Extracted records
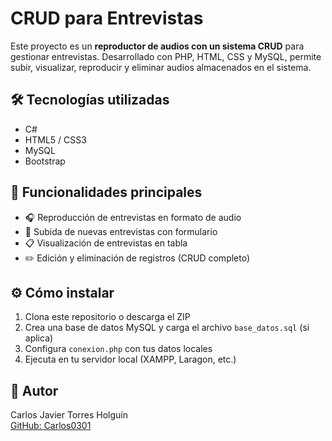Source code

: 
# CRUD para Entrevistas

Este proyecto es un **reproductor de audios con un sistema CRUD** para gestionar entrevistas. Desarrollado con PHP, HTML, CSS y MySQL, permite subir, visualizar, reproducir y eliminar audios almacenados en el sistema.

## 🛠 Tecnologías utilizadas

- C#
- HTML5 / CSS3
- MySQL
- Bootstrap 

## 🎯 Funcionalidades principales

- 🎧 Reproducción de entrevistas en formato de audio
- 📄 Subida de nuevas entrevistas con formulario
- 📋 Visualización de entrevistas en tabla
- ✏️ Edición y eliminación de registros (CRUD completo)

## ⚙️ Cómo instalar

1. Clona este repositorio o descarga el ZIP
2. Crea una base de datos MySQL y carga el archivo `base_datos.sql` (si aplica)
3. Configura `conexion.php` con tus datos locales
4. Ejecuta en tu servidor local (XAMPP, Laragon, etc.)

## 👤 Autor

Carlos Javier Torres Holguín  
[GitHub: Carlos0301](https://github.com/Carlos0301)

* * *

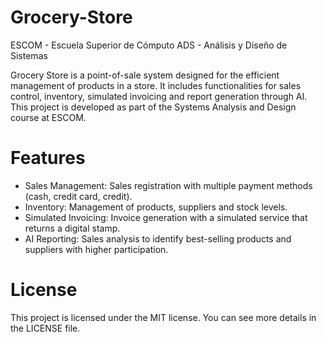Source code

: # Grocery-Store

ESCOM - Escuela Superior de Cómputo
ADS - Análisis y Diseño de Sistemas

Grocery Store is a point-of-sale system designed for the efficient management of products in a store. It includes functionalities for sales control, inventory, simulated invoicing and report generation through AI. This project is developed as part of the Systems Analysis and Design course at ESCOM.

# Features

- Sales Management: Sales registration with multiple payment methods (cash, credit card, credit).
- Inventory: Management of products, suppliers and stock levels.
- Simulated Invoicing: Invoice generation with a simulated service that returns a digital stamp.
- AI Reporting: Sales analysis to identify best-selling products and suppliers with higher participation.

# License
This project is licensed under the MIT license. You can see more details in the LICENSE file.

Work required -> If the string "CRUD" is in a line of the entries, pick that line out.

Response below ->
# CRUD para Entrevistas
Este proyecto es un **reproductor de audios con un sistema CRUD** para gestionar entrevistas. Desarrollado con PHP, HTML, CSS y MySQL, permite subir, visualizar, reproducir y eliminar audios almacenados en el sistema.
- ✏️ Edición y eliminación de registros (CRUD completo)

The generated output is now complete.